• [PROVIDED RECORDS]:
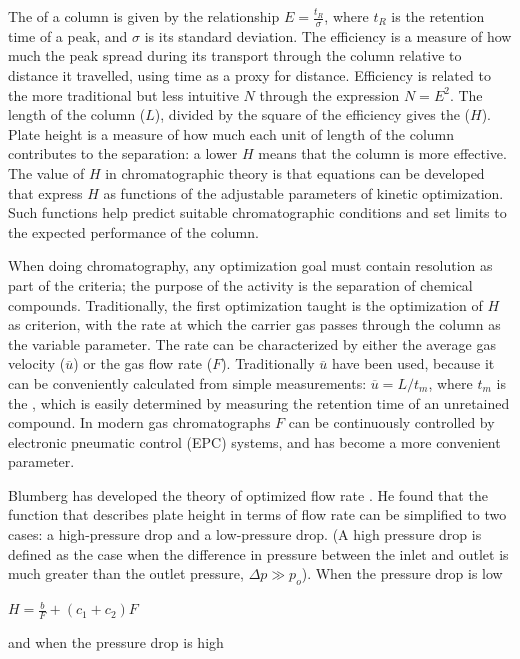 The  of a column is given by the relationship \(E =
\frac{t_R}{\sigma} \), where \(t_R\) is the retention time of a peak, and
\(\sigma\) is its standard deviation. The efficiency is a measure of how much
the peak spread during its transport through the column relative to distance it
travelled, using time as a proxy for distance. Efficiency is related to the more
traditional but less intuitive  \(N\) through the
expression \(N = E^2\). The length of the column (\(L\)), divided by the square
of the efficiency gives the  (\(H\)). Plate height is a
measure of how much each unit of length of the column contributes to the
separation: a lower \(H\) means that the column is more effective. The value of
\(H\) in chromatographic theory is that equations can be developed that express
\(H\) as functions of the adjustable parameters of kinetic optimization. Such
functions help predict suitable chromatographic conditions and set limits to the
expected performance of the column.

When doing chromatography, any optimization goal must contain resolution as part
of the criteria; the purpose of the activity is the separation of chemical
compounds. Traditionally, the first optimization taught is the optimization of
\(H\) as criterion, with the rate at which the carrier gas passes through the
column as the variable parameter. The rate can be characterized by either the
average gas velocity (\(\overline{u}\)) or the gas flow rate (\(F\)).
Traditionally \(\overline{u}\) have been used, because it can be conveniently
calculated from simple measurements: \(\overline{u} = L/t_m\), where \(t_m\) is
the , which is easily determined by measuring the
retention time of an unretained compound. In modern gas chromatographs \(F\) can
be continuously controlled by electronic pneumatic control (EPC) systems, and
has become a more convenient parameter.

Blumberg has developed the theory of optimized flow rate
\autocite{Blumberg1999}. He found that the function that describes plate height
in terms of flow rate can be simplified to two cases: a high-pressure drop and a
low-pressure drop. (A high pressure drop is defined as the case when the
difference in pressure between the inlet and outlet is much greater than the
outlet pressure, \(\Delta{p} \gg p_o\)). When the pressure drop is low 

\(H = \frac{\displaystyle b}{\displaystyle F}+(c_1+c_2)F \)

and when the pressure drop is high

...

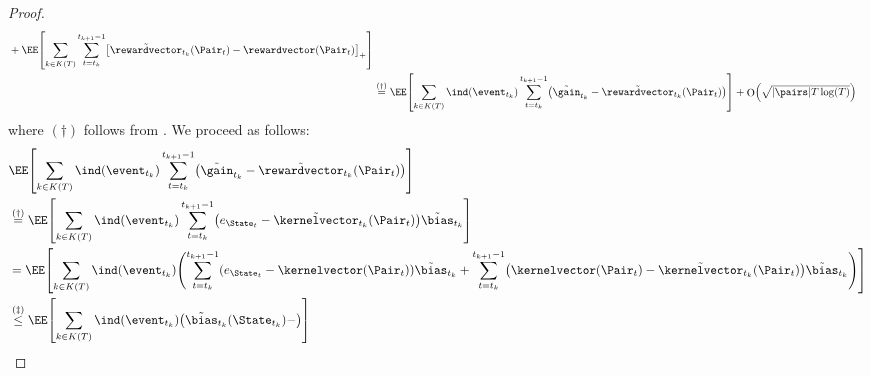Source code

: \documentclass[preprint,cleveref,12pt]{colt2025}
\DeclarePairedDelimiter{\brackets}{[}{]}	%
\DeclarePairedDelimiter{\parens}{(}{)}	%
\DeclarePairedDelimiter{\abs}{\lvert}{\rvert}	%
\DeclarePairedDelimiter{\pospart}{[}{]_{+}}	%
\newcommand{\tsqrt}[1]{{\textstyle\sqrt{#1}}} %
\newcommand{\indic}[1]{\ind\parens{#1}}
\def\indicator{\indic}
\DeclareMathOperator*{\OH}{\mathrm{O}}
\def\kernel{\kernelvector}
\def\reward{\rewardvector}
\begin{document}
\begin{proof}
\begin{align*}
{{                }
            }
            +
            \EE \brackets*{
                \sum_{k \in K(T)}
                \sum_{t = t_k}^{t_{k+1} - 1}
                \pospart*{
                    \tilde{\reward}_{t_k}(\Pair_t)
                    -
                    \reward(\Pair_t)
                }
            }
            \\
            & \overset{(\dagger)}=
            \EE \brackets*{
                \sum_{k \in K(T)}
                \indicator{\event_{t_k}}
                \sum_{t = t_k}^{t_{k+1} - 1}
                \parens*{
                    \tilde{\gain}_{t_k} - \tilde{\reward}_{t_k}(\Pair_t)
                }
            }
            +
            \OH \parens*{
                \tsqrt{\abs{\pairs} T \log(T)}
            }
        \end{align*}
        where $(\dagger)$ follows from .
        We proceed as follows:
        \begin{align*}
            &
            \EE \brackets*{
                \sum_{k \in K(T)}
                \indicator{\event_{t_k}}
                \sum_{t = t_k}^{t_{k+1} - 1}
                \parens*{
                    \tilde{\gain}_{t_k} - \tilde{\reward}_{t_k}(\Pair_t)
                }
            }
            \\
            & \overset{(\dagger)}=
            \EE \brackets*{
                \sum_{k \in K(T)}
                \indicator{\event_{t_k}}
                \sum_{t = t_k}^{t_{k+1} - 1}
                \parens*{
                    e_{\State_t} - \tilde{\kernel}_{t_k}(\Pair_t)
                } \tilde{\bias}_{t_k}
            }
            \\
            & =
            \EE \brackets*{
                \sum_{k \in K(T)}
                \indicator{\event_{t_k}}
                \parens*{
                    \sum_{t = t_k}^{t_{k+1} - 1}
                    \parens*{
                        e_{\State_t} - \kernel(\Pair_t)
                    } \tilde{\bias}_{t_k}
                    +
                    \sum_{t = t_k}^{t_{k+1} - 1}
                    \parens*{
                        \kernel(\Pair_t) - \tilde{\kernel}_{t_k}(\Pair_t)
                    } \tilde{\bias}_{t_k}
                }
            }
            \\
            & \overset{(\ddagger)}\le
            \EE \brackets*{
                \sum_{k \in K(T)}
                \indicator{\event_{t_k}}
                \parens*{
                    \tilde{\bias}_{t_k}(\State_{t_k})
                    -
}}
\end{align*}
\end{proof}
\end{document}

• [YOUR OBJECTIVE]:
Using the entries above, repeat exactly the lines from the one with "of a column" to the one with "travelled, using time", both included, and leave the pictures behind.

• [YOUR RESPONSE]:
 The  of a column is given by the relationship \(E =
\frac{t_R}{\sigma} \), where \(t_R\) is the retention time of a peak, and
\(\sigma\) is its standard deviation. The efficiency is a measure of how much
the peak spread during its transport through the column relative to distance it
travelled, using time as a proxy for distance. Efficiency is related to the more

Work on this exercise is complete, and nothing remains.